Word for word, set down the lines from the one that contains "## Responses" through the final line of the data; no pictures belong in the copy.

▶ **Saved data entries**:
============================================================

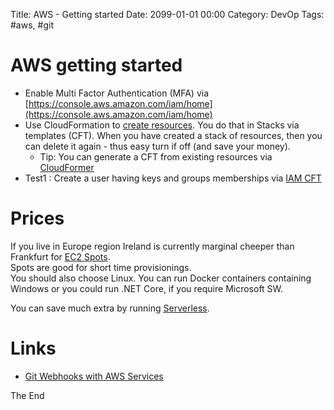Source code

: Title: AWS - Getting started
Date: 2099-01-01 00:00
Category: DevOp
Tags: #aws, #git

# AWS getting started

* Enable Multi Factor Authentication (MFA) via [https://console.aws.amazon.com/iam/home](https://console.aws.amazon.com/iam/home)
* Use CloudFormation to [create resources](https://github.com/rasor/awesome-tables/blob/master/awesome-aws-cloudformation.md). You do that in Stacks via templates (CFT). When you have created a stack of resources, then you can delete it again - thus easy turn if off (and save your money).
    * Tip: You can generate a CFT from existing resources via [CloudFormer](https://docs.aws.amazon.com/AWSCloudFormation/latest/UserGuide/cfn-using-cloudformer.html)   
* Test1 : Create a user having keys and groups memberships via [IAM CFT](https://us-west-2.console.aws.amazon.com/cloudformation/designer/home?templateURL=https://s3-us-west-2.amazonaws.com/cloudformation-templates-us-west-2/IAM_Users_Groups_and_Policies.template&region=us-west-2)

# Prices

If you live in Europe region Ireland is currently marginal cheeper than Frankfurt for [EC2 Spots](https://aws.amazon.com/ec2/spot/pricing/).  
Spots are good for short time provisionings.  
You should also choose Linux. You can run Docker containers containing Windows or you could run .NET Core, if you require Microsoft SW.  

You can save much extra by running [Serverless](https://martinfowler.com/articles/serverless.html).  

# Links

* [Git Webhooks with AWS Services](https://aws.amazon.com/quickstart/architecture/git-to-s3-using-webhooks/)

The End
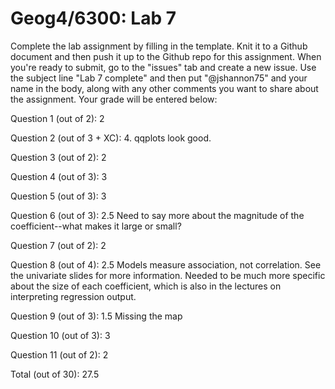 # Geog4/6300: Lab 7

Complete the lab assignment by filling in the template. Knit it to a Github document and then push it up to the Github repo for this assignment. When you're ready to submit, go to the "issues" tab and create a new issue. Use the subject line "Lab 7 complete" and then put "@jshannon75" and your name in the body, along with any other comments you want to share about the assignment. Your grade will be entered below:

Question 1 (out of 2): 2<p>
Question 2 (out of 3 + XC): 4. qqplots look good.<p>
Question 3 (out of 2): 2<p>
Question 4 (out of 3): 3<p>
Question 5 (out of 3): 3<p>
Question 6 (out of 3): 2.5 Need to say more about the magnitude of the coefficient--what makes it large or small?<p>
Question 7 (out of 2): 2<p>
Question 8 (out of 4): 2.5 Models measure association, not correlation. See the univariate slides for more information. Needed to be much more specific about the size of each coefficient, which is also in the lectures on interpreting regression output.<p>
Question 9 (out of 3): 1.5 Missing the map<p>
Question 10 (out of 3): 3<p>
Question 11 (out of 2): 2<p>
<p>
Total (out of 30): 27.5
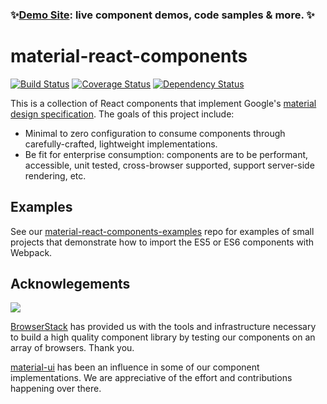 
### ✨[Demo Site](https://collegepulse.github.io/material-react-components/): live component demos, code samples & more. ✨
material-react-components
=========================

[![Build Status](https://travis-ci.org/collegepulse/material-react-components.svg?branch=master)](https://travis-ci.org/collegepulse/material-react-components/)
[![Coverage Status](https://coveralls.io/repos/github/collegepulse/material-react-components/badge.svg?branch=master)](https://coveralls.io/github/collegepulse/material-react-components?branch=master)
[![Dependency Status](https://david-dm.org/collegepulse/material-react-components.svg)](https://david-dm.org/collegepulse/material-react-components)

This is a collection of React components that implement Google's [material design specification](https://material.io/guidelines). The goals of this project include:

- Minimal to zero configuration to consume components through carefully-crafted, lightweight implementations.
- Be fit for enterprise consumption: components are to be performant, accessible, unit tested, cross-browser supported, support server-side rendering, etc.


Examples
--------

See our [material-react-components-examples](https://github.com/collegepulse/material-react-components-examples) repo for examples of small projects that demonstrate how to import the ES5 or ES6 components with Webpack.

Acknowlegements
---------------

[<img src="https://www.browserstack.com/images/mail/browserstack-logo-footer.png">](https://www.browserstack.com/)

[BrowserStack](https://www.browserstack.com/) has provided us with the tools and infrastructure necessary to build a high quality component library by testing our components on an array of browsers. Thank you.

[material-ui](https://github.com/callemall/material-ui) has been an influence in some of our component implementations. We are appreciative of the effort and contributions happening over there.
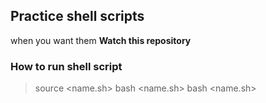## Practice shell scripts
when you want them 
**Watch this repository**

### How to run shell script
> source <name.sh>
> bash <name.sh>
> bash <name.sh>
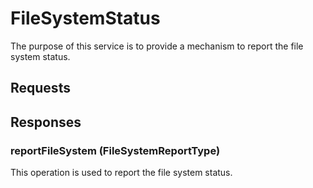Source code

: # FileSystemStatus
The purpose of this service is to provide a mechanism to report the file system status.

## Requests

## Responses
### reportFileSystem (FileSystemReportType)
This operation is used to report the file system status.

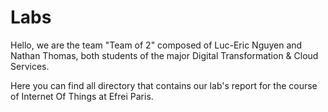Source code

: # Labs

Hello, we are the team "Team of 2" composed of Luc-Eric Nguyen and Nathan Thomas, both students of the major Digital Transformation & Cloud Services. 

Here you can find all directory that contains our lab's report for the course of Internet Of Things at Efrei Paris.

============================================================

▶ **Exercise output**:
## Responses
### reportFileSystem (FileSystemReportType)
This operation is used to report the file system status.

Source code

: # Labs

Hello, we are the team "Team of 2" composed of Luc-Eric Nguyen and Nathan Thomas, both students of the major Digital Transformation & Cloud Services. 

Here you can find all directory that contains our lab's report for the course of Internet Of Things at Efrei Paris.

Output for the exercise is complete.